++++ Source data

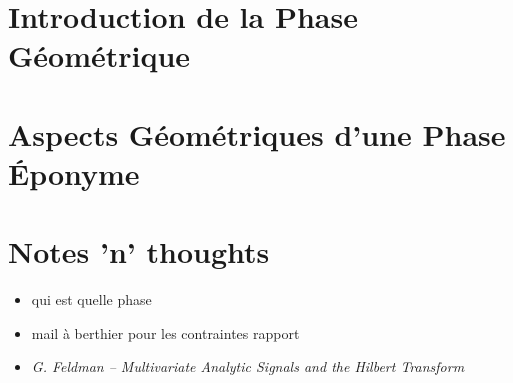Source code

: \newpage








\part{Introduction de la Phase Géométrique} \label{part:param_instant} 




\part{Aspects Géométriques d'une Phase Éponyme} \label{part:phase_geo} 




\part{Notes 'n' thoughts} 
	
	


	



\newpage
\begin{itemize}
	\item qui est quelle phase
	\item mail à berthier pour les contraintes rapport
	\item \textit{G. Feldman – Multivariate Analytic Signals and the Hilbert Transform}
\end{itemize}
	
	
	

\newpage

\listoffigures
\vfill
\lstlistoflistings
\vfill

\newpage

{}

++++++++
++++ Source data

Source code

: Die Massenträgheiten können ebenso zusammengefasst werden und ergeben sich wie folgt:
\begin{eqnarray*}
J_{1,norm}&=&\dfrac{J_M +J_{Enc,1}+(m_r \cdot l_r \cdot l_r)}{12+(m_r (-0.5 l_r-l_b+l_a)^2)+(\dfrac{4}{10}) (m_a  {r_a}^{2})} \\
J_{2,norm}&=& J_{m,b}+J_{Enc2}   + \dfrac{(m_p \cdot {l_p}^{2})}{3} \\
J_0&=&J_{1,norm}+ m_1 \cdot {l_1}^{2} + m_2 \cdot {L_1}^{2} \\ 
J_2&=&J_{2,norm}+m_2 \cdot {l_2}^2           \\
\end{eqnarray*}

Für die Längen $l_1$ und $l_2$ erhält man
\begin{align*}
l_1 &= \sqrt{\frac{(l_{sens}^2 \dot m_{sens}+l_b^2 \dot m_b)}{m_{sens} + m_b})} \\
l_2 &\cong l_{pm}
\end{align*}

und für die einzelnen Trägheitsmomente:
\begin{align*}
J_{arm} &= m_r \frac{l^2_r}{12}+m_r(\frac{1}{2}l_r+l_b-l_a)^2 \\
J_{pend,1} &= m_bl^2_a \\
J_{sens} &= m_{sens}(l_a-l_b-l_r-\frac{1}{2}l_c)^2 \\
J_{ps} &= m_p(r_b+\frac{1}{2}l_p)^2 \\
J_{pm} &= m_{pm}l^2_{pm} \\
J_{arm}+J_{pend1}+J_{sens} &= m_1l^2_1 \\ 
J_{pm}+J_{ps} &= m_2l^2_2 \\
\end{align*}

++++++++

| Exercise brief |
Some of the data mentions "norm". Copy every line where it does.

| Reply to the task |
J_{1,norm}&=&\dfrac{J_M +J_{Enc,1}+(m_r \cdot l_r \cdot l_r)}{12+(m_r (-0.5 l_r-l_b+l_a)^2)+(\dfrac{4}{10}) (m_a  {r_a}^{2})} \\
J_{2,norm}&=& J_{m,b}+J_{Enc2}   + \dfrac{(m_p \cdot {l_p}^{2})}{3} \\
J_0&=&J_{1,norm}+ m_1 \cdot {l_1}^{2} + m_2 \cdot {L_1}^{2} \\ 
J_2&=&J_{2,norm}+m_2 \cdot {l_2}^2           \\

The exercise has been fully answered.